只不过,还没等她来得及细想,眼前的情形再一次的发生了变化,原本被巨大仙链锁住的山峰却是摇身一变,成了一个活生生地巨人。
“”
凭着本能反应,张依依急速后退,但不过百米间却一把栽倒在地无法动弹。
那巨人身上的气息实在太过强大,哪怕只是这么一瞬间的出现,便让她整个人仿佛都快要炸裂开来。
幸好,那样恐怖的气息随即便立马收敛了起来,不然哪怕再迟上一瞬,张依依估计自己将会直接成为一滩血泥。
她大口大口地喘着气,整个人如同从水中捞出来一般,浑身上下已是伤痕累累格外吓人。
不过短短一息之间从生到死,再由死而生的体验实在太他娘的变态,变态到连痛楚都完全来不及感受。
“好孩子,你很不错。”
被仙链锁住的巨人轻抬手指朝着张依依这边点了点,瞬间便有丝丝星光涌入张依依的体内。
随着星光的进入,她那原本重伤得快要散架的身体里里外外都以肉眼可见的速度快速恢复,几息过后便直接恢复一新。

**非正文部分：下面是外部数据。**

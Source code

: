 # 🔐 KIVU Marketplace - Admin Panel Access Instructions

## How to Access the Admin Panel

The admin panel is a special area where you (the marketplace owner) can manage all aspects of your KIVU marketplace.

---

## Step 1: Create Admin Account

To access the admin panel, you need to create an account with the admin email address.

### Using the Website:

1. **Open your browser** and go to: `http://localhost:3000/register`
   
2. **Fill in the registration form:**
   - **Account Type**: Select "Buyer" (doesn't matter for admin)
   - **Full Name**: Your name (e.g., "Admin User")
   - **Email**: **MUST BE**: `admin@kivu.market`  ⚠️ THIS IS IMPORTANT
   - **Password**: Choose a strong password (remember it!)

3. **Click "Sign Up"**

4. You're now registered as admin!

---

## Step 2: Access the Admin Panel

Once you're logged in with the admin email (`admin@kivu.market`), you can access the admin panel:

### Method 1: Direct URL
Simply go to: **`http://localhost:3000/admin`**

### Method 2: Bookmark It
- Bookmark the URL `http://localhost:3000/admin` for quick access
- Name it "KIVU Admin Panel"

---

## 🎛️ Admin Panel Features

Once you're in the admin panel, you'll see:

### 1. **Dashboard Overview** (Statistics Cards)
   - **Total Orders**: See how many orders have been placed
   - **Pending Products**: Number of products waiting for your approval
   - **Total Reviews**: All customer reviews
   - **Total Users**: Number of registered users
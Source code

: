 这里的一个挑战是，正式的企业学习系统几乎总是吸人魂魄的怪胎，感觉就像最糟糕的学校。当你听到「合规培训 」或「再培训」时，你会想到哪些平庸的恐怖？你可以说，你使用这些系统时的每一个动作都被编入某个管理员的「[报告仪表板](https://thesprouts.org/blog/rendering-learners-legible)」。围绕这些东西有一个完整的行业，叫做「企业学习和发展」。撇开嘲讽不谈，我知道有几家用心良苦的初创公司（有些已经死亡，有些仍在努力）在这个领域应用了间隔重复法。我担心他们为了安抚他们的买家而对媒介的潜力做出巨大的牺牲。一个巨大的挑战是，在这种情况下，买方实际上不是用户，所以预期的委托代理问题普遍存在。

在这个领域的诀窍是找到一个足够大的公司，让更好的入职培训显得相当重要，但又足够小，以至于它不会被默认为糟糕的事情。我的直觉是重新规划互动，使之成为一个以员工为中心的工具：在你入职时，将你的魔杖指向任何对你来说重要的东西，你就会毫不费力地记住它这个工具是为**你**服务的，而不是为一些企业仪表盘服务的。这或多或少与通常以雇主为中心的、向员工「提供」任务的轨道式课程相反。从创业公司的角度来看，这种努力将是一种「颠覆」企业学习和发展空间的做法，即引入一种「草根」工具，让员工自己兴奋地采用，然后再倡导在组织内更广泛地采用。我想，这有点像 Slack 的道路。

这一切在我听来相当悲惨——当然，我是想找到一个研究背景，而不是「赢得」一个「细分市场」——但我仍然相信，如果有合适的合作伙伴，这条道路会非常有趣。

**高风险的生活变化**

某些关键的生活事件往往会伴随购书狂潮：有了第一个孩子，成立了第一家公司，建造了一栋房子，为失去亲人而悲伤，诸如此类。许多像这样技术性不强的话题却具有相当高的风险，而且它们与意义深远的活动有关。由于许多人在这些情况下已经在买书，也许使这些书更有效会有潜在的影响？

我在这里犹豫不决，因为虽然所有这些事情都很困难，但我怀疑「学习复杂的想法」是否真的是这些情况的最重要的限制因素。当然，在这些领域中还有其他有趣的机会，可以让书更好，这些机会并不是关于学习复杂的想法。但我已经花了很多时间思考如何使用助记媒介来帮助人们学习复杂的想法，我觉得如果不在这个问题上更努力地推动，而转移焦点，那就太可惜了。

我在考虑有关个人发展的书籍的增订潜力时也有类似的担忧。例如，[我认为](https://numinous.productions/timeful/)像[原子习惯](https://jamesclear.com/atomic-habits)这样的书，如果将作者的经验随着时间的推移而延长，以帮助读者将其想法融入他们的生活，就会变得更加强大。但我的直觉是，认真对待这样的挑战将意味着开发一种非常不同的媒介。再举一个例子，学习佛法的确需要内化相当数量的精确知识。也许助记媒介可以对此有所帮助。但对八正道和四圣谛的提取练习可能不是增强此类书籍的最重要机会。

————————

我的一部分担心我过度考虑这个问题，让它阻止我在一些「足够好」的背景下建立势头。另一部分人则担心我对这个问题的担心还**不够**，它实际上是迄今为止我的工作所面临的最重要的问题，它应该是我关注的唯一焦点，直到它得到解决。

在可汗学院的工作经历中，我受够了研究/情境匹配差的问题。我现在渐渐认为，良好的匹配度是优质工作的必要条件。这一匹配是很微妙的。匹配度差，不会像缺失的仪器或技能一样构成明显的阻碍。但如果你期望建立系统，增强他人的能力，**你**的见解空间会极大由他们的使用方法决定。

张依依长长舒了口气,暗自运转灵力检查己身,发现果真一点伤与隐患都不再,甚至于整个人的状态比着从前更好后,这才真正放心下来。
“您是”
再次看向那被仙链直穿琵琶骨的巨人时,张依依发现对方已然成了正常人的大小,此时看上去除了被仙链牢牢锁住束缚得太过残忍外,倒是与正常人没有太多的区别。
只不过那人明显瘦得只剩下了一张皮包骨,看着当真很是吓人。
虽说她刚才差点死去本就是因为这人的原因,但张依依清楚的知道对方并非有意为之,而仅仅只是一下子现身来不及完全内敛周身的气息罢了。
不论是后来对方立马收敛控制,还是主动替她疗伤,都足以说明至少暂时并不打算杀她。
而她亦的的确确没有从其身上察觉到半分恶意,甚至于还有几分莫名的亲近之感。